| Data extracted from a collection |
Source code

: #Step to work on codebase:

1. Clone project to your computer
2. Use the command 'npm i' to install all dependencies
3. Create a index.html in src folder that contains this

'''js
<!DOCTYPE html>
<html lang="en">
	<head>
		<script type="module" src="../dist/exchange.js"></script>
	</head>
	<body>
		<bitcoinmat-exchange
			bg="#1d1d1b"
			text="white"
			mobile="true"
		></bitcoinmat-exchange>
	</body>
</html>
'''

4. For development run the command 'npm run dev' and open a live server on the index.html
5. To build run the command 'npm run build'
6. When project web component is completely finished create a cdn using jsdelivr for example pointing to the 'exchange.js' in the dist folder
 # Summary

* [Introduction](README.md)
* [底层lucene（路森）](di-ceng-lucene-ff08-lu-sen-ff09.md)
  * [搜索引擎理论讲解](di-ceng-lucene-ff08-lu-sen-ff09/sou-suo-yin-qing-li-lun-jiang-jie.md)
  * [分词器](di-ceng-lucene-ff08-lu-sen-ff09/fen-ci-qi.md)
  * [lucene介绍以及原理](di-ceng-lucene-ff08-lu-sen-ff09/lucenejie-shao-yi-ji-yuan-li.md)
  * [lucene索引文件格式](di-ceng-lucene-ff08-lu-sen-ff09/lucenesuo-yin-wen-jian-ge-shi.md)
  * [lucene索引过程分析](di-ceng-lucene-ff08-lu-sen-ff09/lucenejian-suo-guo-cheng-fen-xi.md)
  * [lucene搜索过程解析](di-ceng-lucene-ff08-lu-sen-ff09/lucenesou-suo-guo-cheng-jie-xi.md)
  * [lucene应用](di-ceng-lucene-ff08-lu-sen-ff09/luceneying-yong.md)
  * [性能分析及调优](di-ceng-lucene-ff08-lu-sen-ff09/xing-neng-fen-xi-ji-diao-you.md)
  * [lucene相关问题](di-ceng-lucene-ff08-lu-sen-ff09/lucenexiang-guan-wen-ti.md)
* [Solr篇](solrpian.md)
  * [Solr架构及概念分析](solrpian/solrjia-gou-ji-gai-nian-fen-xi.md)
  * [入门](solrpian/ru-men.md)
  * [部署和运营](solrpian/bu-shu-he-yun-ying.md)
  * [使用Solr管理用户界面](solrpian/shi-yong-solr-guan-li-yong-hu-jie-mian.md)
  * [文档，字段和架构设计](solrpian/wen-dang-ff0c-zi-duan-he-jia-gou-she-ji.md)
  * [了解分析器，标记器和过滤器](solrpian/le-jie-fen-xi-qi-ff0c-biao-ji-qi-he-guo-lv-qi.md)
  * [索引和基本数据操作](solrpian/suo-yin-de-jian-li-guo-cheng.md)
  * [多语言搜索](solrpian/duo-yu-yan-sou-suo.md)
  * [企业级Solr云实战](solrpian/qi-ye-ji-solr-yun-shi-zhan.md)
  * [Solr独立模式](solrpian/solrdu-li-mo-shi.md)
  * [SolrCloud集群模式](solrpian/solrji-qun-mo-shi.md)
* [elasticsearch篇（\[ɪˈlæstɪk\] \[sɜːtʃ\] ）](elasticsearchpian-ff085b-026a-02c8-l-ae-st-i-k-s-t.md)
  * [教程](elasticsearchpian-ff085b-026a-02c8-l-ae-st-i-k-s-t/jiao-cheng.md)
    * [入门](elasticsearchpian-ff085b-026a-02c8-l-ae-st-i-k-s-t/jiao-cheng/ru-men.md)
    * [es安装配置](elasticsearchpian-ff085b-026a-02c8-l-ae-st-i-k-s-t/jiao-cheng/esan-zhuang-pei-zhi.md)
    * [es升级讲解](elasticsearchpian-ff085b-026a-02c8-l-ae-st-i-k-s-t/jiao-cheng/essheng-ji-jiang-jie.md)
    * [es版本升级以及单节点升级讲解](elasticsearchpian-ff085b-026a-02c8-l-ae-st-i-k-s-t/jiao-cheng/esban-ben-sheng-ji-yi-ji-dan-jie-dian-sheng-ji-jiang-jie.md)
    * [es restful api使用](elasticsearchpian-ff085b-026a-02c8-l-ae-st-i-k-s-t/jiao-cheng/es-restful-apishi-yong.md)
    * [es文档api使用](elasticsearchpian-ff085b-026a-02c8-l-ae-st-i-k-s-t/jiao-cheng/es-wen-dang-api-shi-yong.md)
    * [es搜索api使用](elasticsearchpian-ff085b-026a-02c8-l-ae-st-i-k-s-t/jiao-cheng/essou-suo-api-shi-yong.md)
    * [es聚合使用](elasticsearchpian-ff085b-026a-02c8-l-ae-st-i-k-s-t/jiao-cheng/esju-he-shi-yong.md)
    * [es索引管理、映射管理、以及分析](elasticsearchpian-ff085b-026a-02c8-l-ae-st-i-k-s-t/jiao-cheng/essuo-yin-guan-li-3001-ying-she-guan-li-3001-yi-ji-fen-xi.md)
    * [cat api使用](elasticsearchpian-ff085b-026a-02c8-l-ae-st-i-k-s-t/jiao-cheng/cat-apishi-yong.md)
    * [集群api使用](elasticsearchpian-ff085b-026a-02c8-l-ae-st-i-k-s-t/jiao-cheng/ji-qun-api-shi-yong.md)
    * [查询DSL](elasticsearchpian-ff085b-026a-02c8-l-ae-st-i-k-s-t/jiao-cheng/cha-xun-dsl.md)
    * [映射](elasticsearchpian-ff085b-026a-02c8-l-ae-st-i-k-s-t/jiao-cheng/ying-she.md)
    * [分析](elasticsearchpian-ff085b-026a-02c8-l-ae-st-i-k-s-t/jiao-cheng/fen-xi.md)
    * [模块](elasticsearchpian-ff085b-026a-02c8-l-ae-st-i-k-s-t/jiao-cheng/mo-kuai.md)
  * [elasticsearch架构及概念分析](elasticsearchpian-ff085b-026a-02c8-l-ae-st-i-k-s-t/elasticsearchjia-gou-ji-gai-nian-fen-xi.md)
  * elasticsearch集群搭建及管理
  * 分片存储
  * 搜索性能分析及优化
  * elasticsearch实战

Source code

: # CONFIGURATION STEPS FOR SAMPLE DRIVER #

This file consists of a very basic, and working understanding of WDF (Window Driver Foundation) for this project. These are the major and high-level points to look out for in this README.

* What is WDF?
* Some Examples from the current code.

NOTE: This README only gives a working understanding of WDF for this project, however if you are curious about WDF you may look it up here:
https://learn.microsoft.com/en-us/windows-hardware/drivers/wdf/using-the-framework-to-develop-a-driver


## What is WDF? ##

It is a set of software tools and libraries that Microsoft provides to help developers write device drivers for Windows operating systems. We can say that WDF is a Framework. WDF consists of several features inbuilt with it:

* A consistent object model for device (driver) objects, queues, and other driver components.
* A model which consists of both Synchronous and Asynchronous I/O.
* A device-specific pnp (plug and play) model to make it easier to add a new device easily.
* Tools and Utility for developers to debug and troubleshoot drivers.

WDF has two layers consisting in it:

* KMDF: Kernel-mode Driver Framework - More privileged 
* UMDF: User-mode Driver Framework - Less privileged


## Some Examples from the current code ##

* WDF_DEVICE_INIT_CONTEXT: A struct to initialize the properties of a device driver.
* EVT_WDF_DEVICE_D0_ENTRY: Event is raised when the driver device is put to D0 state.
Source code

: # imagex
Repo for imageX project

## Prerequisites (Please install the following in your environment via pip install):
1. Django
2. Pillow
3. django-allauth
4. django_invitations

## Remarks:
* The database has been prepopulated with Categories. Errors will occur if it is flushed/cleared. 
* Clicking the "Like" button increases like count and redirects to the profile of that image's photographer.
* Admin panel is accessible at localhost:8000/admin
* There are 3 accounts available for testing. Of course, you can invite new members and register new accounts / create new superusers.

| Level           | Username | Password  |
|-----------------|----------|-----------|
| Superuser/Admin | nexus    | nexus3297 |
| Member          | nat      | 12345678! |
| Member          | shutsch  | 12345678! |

| TASK DESCRIPTION |
Check every line above for the word "dist" and copy those that have it.

| OUTPUT OF THE EXERCISE |
		<script type="module" src="../dist/exchange.js"></script>
6. When project web component is completely finished create a cdn using jsdelivr for example pointing to the 'exchange.js' in the dist folder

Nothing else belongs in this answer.